▸ What this task involves
What follows is a set of entries. Repeat them exactly, but not their pictures.

▸ Records for processing
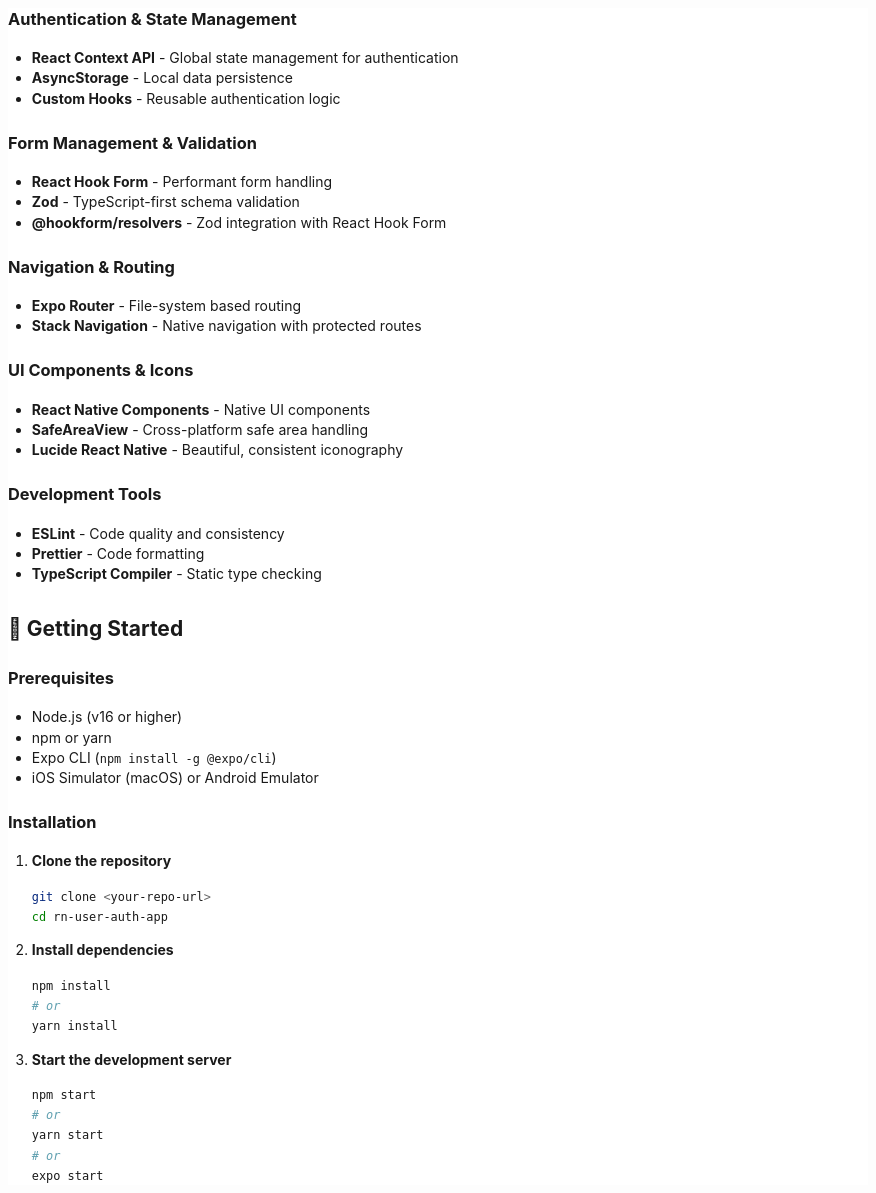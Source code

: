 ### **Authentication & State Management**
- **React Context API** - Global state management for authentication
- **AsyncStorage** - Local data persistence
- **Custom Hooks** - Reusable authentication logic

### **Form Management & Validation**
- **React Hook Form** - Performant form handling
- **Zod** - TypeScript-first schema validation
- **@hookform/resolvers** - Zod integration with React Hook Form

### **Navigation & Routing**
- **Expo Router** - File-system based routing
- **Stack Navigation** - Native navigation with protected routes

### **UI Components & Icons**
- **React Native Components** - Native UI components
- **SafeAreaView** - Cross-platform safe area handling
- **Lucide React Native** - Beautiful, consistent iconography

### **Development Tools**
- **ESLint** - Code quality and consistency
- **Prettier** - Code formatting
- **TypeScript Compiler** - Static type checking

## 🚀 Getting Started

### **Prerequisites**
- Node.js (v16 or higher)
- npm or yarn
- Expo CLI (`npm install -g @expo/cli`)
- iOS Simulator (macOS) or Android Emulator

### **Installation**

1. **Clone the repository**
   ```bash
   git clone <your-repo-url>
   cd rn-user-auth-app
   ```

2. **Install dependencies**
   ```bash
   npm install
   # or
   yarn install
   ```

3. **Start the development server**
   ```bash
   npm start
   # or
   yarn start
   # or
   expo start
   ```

▸ Expected answer
Source code

: ### **Authentication & State Management**
- **React Context API** - Global state management for authentication
- **AsyncStorage** - Local data persistence
- **Custom Hooks** - Reusable authentication logic

### **Form Management & Validation**
- **React Hook Form** - Performant form handling
- **Zod** - TypeScript-first schema validation
- **@hookform/resolvers** - Zod integration with React Hook Form

### **Navigation & Routing**
- **Expo Router** - File-system based routing
- **Stack Navigation** - Native navigation with protected routes

### **UI Components & Icons**
- **React Native Components** - Native UI components
- **SafeAreaView** - Cross-platform safe area handling
- **Lucide React Native** - Beautiful, consistent iconography

### **Development Tools**
- **ESLint** - Code quality and consistency
- **Prettier** - Code formatting
- **TypeScript Compiler** - Static type checking

## 🚀 Getting Started

### **Prerequisites**
- Node.js (v16 or higher)
- npm or yarn
- Expo CLI (`npm install -g @expo/cli`)
- iOS Simulator (macOS) or Android Emulator

### **Installation**

1. **Clone the repository**
   ```bash
   git clone <your-repo-url>
   cd rn-user-auth-app
   ```

2. **Install dependencies**
   ```bash
   npm install
   # or
   yarn install
   ```

3. **Start the development server**
   ```bash
   npm start
   # or
   yarn start
   # or
   expo start
   ```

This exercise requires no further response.